El príncipe Lichnowsky, mecenas de Beethoven, tenía sus propiedades en Grätz cerca de Troppau y convenció al compositor de acompañarlo a su residencia de verano para descansar y recuperar la salud. Allí se encontró con el conde Franz von Oppersdorff, pariente del príncipe, que tenía su estado en Ober-Glogau (Silesia del Norte) y una orquesta propia, la cual tocó la Segunda Sinfonía.
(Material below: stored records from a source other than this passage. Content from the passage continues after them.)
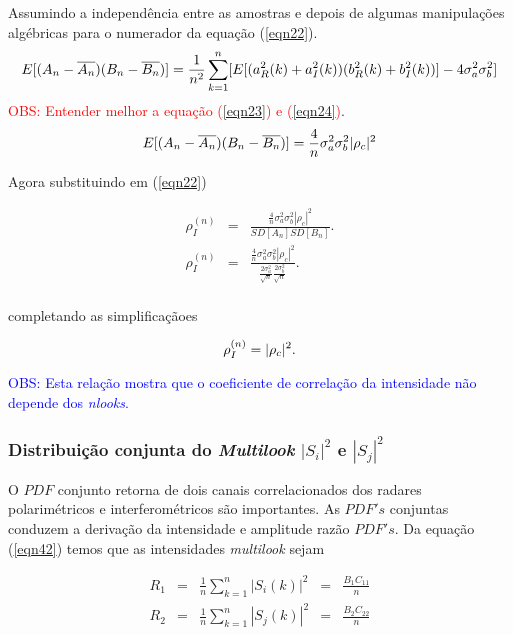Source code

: Assumindo a independência entre as amostras e depois de algumas manipulações algébricas para o numerador da equação (\ref{eqn22}). 
\begin{equation}\label{eqn23}
	E[(A_n-\overline{A_n})(B_n-\overline{B_n})]=\frac{1}{n^2}\sum_{k=1}^{n}[E[(a_{R}^2(k)+a_{I}^2(k))(b_{R}^2(k)+b_{I}^2(k))]-4\sigma_a^2\sigma_b^2] \\
\end{equation}
\textcolor{red}{OBS: Entender melhor a equação (\ref{eqn23}) e (\ref{eqn24})}.
\begin{equation}\label{eqn24}
	E[(A_n-\overline{A_n})(B_n-\overline{B_n})]=\frac{4}{n}\sigma_a^2\sigma_b^2|\rho_c|^2\\
\end{equation}

Agora substituindo em (\ref{eqn22})

\begin{equation}\label{eqn25}
\begin{array}{ccc}
	\rho_I^{(n)}&=&\frac{\frac{4}{n}\sigma_a^2\sigma_b^2|\rho_c|^2}{SD[A_n]SD[B_n]}. \\
	\rho_I^{(n)}&=&\frac{\frac{4}{n}\sigma_a^2\sigma_b^2|\rho_c|^2}{\frac{2\sigma_a^2}{\sqrt{n}}\frac{2\sigma_b^2}{\sqrt{n}}}. \\
\end{array}
\end{equation}

completando as simplificaçãoes

\begin{equation}\label{eqn26}
	\rho_I^{(n)}=|\rho_c|^2. \\
\end{equation}

\textcolor{blue}{OBS: Esta relação mostra que o coeficiente de correlação da intensidade não depende dos {\it nlooks}.}



\subsubsection{Distribuição conjunta do {\it Multilook} $|S_i|^2$ e $|S_j|^2$ }

O $PDF$ conjunto retorna de dois canais correlacionados dos radares polarimétricos e interferométricos são importantes. As $PDF's$ conjuntas conduzem a derivação da intensidade e amplitude razão $PDF's$. Da equação (\ref{eqn42}) temos que as intensidades {\it multilook} sejam 

\begin{equation}\label{eqn59}
\begin{array}{ccccc}
	R_1&=&\frac{1}{n}\sum_{k=1}^{n}|S_i(k)|^2&=&\frac{B_1C_{11}}{n}\\
	R_2&=&\frac{1}{n}\sum_{k=1}^{n}|S_j(k)|^2&=&\frac{B_2C_{22}}{n}\\
\end{array}
\end{equation}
Esta obra gustó tanto a Oppersdorff que le encargó una nueva sinfonía (la Cuarta) por 500 florines, para su uso privado durante seis meses.
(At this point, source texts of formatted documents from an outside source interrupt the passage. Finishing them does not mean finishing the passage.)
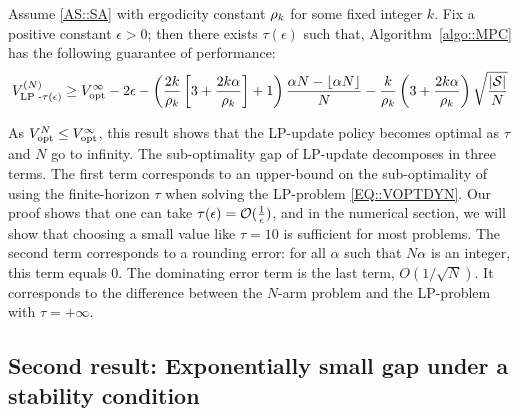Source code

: \begin{theorem}
\label{thm:asymptotic_optimal}
    Assume \ref{AS::SA} with ergodicity constant $\rho_{k}$ for some fixed integer $k$. Fix a positive constant $\epsilon > 0$;  then there exists $\tau(\epsilon)$ such that, Algorithm~\ref{algo::MPC} has the following guarantee of performance:
    \begin{equation}
        \Vlp{\tau(\epsilon)}{N} \ge \Vopt{\infty} - 2\epsilon  - \left(\frac{2k}{\syncconst_k}\left[3 +  \frac{2k\alpha}{\syncconst_k}\right] + 1\right)\frac{\alpha N - \lfloor{\alpha N}\rfloor}{N} - \frac{k}{\syncconst_k}\left(3 +  \frac{2k\alpha}{\syncconst_k}\right)%
        \sqrt{\frac{|\mcl{S}|}{N}}%
    \end{equation}
\end{theorem}
As $V_{\text{opt}}^{N}\le V_{\text{opt}}^{\infty}$, this result shows that the LP-update policy becomes optimal as $\tau$ and $N$ go to infinity. The sub-optimality gap of LP-update decomposes in three terms. The first term corresponds to an upper-bound on the sub-optimality of using the finite-horizon $\tau$ when solving the LP-problem \eqref{EQ::VOPTDYN}. Our proof shows that one can take $\tau(\epsilon) = \mathcal{O}(\frac{1}{\epsilon})$, and in the numerical section, we will show that choosing a small value like $\tau=10$ is sufficient for most problems. The second term corresponds to a rounding error: for all $\alpha$ such that $N\alpha $ is an integer, this term equals $0$.  The dominating error term is the last term, $O(1/\sqrt{N})$. It corresponds to the difference between the $N$-arm problem and the LP-problem with $\tau=+\infty$. 

\subsection{Second result: Exponentially small gap under a stability condition}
Beethoven tenía entonces treinta y seis años y se encontraba embargado por sus sentimientos amorosos hacia la condesa Therese de Brunswick, después del doloroso final de su intensa relación con la hermana de ésta Josephine a quién había propuesto matrimonio, el cual no se llegó a celebrar debido a los convencionalismos sociales de la época.
La Cuarta Sinfonía fue terminada en octubre de 1806 y en febrero de 1807 el conde Oppersdorff entregó a Beethoven otros 500 florines para otros seis meses. En marzo de 1807 se ejecutó en el palacio del príncipe Lobkowitz durante un concierto privado y el 15 de noviembre tuvo su primera representación pública en el Burgtheater de Viena. Se publicó con la dedicatoria “Al noble silesiano Conde Franz von Oppersdorff”.
Por su proximidad con las magníficas e impresionantes sinfonías Tercera y Quinta y también por un famoso comentario de Robert Schumann que calificó esta obra como “La grácil criatura griega en medio de dos gigantes germánicos”, la Cuarta de Beethoven se ha visto injustamente relegada y no ha tenido tanto favor de orquestas y público.
Reproducimos un comentario de Antonio Gallego sobre esta obra.
La Cuarta Sinfonía de Beethoven es una obra maestra absoluta. Flanqueada por las dos cimas imponentes de “La Heróica” y “La Quinta”, tiene aún que luchar contra quienes, ante platos tan fuertes, tienen el paladar desgastado para las delicadezas.
La Cuarta Sinfonía no es en absoluto un descanso del guerrero. Al igual que las sinfonías impares, surge de un vigor constructivo poderoso, y está toda ella trabada por motivos y células rítmicas que nos hablan de un maestro en el arte del desarrollo. Exige de la orquesta un virtuosismo implacable, y los matices de agógica y dinámica no son sólo expresivos, sino funcionales y arquitectónicos. En resumen, es un objeto sonoro preciso y contundente que recoge de los viejos buenos tiempos la claridad y la gracia y de los nuevos una gran cantidad de recursos técnicos antes desconocidos o no suficientemente explotados.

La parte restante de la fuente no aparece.